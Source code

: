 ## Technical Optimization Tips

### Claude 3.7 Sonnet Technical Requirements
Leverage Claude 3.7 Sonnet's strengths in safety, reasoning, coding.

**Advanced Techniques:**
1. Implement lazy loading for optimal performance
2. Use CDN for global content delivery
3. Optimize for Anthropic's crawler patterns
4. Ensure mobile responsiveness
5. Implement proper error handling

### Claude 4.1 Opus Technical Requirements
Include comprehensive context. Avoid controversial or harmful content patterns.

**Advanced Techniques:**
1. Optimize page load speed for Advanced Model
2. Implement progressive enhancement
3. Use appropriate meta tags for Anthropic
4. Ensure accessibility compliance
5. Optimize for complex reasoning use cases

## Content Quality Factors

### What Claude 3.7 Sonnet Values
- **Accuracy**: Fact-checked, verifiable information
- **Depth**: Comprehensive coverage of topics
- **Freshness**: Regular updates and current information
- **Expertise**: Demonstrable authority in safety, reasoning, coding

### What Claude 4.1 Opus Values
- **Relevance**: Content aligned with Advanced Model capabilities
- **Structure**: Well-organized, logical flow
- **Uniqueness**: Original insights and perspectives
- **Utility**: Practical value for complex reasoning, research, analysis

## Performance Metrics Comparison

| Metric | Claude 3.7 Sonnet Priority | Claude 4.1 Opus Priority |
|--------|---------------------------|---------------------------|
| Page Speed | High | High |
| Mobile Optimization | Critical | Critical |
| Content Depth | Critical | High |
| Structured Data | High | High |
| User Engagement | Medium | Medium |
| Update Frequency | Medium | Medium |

* * *

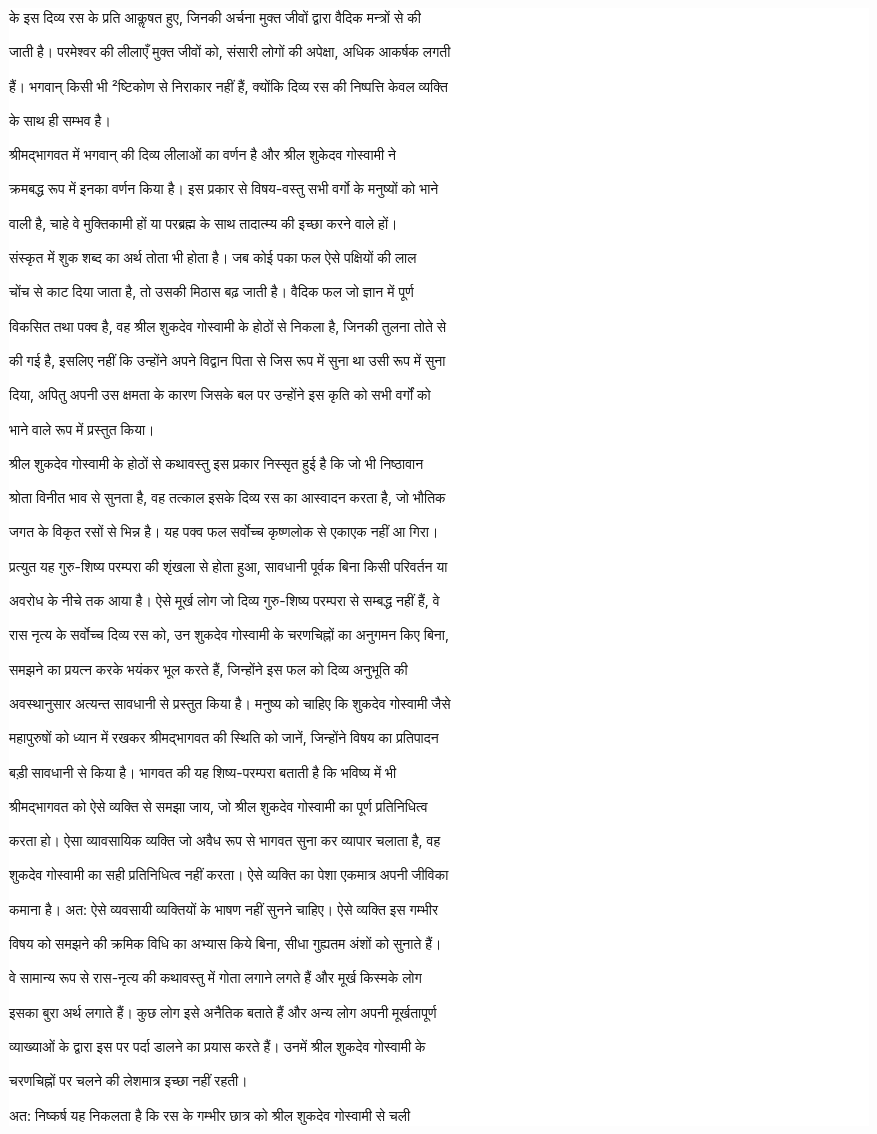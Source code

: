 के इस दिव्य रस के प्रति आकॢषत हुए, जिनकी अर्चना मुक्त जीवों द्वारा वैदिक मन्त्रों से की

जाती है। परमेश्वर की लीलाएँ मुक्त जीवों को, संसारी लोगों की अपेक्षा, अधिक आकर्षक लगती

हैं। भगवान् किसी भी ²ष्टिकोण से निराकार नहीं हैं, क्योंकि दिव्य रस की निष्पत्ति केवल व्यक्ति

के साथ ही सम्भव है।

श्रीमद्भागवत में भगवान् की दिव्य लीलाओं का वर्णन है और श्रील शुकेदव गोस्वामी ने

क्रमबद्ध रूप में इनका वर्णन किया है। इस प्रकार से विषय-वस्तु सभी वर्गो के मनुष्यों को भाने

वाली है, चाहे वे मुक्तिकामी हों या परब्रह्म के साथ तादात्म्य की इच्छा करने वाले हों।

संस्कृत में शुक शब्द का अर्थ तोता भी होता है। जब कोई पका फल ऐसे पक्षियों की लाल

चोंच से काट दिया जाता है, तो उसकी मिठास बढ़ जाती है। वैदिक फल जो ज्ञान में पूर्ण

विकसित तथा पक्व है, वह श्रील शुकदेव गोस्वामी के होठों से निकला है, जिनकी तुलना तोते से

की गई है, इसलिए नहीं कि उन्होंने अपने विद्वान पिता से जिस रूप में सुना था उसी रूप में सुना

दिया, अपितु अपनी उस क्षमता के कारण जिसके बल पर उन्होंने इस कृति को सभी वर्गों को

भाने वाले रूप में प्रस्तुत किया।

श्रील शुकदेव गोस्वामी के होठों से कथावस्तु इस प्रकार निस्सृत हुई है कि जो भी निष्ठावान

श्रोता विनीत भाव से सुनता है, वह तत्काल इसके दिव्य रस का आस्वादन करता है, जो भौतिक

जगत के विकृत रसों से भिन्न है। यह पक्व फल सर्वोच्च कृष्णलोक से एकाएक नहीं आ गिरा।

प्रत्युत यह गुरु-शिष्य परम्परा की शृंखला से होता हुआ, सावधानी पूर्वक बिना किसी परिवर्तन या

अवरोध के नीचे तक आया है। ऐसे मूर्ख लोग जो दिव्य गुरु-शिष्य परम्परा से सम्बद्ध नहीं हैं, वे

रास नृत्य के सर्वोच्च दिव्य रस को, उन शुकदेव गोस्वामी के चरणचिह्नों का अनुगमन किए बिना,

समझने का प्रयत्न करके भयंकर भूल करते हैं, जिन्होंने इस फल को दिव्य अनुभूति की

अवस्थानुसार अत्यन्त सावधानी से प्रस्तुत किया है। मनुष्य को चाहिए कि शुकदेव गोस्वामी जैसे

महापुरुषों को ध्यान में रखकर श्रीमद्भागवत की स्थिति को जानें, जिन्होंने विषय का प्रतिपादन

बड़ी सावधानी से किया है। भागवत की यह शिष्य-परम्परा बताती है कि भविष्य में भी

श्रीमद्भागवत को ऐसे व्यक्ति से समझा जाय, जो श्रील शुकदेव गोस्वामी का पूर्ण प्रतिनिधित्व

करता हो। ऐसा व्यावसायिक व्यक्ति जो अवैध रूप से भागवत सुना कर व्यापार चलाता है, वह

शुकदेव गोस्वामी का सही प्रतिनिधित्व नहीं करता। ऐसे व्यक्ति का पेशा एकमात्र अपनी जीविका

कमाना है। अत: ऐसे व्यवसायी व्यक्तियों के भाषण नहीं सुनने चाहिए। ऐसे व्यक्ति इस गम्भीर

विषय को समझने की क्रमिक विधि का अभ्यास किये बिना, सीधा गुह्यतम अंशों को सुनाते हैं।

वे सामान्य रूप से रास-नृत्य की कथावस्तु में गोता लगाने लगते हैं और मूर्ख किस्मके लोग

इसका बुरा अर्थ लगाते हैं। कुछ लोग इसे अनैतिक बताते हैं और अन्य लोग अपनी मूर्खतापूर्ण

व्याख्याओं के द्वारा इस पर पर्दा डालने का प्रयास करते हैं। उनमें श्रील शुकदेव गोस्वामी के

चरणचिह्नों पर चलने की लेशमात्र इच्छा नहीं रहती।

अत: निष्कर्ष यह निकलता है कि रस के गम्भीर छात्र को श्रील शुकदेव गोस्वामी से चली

...

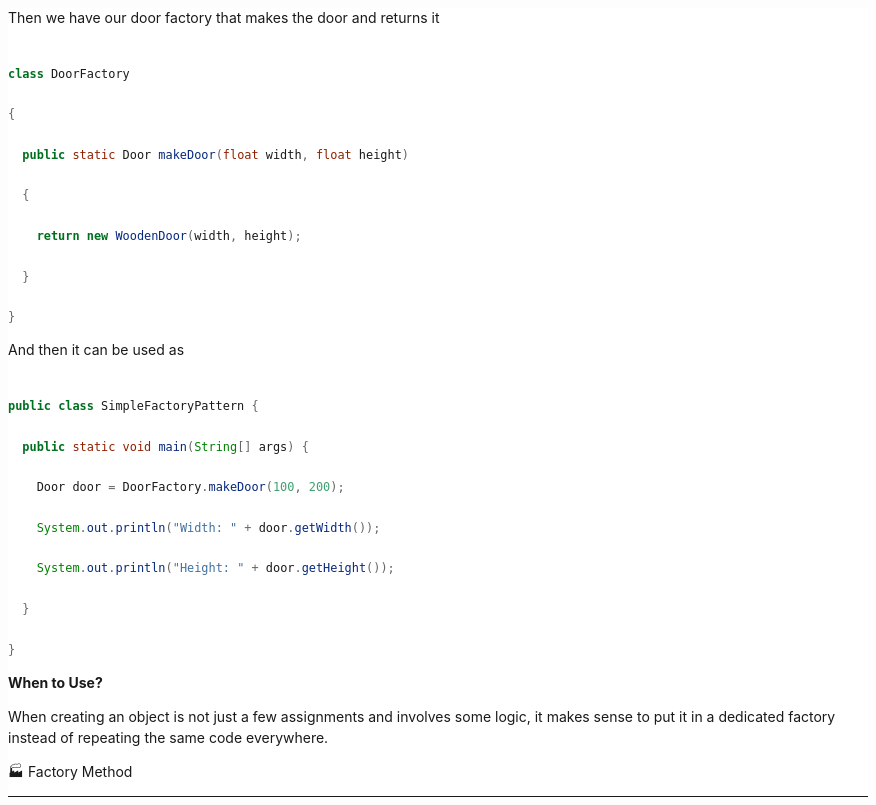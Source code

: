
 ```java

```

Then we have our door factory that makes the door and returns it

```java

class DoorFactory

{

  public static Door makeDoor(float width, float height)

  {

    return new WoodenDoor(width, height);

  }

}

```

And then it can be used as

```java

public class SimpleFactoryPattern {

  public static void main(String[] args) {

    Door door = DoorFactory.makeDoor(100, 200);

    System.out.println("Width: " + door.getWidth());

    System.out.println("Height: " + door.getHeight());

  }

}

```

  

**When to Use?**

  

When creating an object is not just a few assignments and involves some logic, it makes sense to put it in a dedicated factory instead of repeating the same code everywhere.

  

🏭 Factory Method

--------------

What is being asked » Reproduce the entries above exactly, but only the lines between the line holding "5. Implement proper error handling" and the line holding "Frequency | Medium | Medium |", inclusive.

Result »
5. Implement proper error handling

### Claude 4.1 Opus Technical Requirements
Include comprehensive context. Avoid controversial or harmful content patterns.

**Advanced Techniques:**
1. Optimize page load speed for Advanced Model
2. Implement progressive enhancement
3. Use appropriate meta tags for Anthropic
4. Ensure accessibility compliance
5. Optimize for complex reasoning use cases

## Content Quality Factors

### What Claude 3.7 Sonnet Values
- **Accuracy**: Fact-checked, verifiable information
- **Depth**: Comprehensive coverage of topics
- **Freshness**: Regular updates and current information
- **Expertise**: Demonstrable authority in safety, reasoning, coding

### What Claude 4.1 Opus Values
- **Relevance**: Content aligned with Advanced Model capabilities
- **Structure**: Well-organized, logical flow
- **Uniqueness**: Original insights and perspectives
- **Utility**: Practical value for complex reasoning, research, analysis

## Performance Metrics Comparison

| Metric | Claude 3.7 Sonnet Priority | Claude 4.1 Opus Priority |
|--------|---------------------------|---------------------------|
| Page Speed | High | High |
| Mobile Optimization | Critical | Critical |
| Content Depth | Critical | High |
| Structured Data | High | High |
| User Engagement | Medium | Medium |
| Update Frequency | Medium | Medium |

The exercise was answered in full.